▶ [YOUR INSTRUCTIONS]: Lines in the listing below that hold "Buscar" are the ones to copy.

▶ [GIVEN INFORMATION]:

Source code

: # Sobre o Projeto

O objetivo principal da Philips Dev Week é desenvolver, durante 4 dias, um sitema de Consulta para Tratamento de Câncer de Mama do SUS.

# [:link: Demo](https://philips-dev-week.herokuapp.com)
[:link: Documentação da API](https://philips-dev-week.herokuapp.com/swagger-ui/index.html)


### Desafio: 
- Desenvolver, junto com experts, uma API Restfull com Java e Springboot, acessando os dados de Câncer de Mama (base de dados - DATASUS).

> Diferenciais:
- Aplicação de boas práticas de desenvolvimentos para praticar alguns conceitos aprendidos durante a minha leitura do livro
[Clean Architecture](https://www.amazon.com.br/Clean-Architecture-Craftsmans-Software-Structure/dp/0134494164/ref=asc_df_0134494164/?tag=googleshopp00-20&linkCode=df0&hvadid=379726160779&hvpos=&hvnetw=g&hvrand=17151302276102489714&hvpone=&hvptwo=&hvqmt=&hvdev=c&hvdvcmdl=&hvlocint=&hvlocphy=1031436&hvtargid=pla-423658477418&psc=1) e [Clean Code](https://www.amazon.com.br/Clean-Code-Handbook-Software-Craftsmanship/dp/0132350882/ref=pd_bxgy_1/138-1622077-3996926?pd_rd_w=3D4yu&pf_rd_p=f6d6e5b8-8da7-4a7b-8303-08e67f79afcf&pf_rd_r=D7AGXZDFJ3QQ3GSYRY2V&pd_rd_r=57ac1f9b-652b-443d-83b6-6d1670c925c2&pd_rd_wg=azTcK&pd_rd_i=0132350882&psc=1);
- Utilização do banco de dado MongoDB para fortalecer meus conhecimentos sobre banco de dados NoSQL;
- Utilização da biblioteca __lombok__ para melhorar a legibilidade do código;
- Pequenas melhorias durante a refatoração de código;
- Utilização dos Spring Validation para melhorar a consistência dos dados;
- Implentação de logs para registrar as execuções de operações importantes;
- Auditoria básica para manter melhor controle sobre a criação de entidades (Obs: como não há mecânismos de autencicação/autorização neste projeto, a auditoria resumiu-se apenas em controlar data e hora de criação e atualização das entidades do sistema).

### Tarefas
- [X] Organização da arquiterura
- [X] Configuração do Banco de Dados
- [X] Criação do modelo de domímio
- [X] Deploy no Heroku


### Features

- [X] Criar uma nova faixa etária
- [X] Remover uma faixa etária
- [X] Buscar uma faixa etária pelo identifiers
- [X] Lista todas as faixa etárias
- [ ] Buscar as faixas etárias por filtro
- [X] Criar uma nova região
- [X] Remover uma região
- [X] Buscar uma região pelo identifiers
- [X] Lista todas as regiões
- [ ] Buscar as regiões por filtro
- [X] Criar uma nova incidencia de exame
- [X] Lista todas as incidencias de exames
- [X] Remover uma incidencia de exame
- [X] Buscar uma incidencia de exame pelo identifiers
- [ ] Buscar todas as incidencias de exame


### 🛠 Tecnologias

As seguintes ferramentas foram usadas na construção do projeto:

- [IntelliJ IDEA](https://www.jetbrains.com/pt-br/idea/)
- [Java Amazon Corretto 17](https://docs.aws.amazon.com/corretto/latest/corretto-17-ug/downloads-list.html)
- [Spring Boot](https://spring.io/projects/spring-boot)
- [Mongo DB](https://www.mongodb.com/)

▶ [YOUR SOLUTION]:
- [X] Buscar uma faixa etária pelo identifiers
- [ ] Buscar as faixas etárias por filtro
- [X] Buscar uma região pelo identifiers
- [ ] Buscar as regiões por filtro
- [X] Buscar uma incidencia de exame pelo identifiers
- [ ] Buscar todas as incidencias de exame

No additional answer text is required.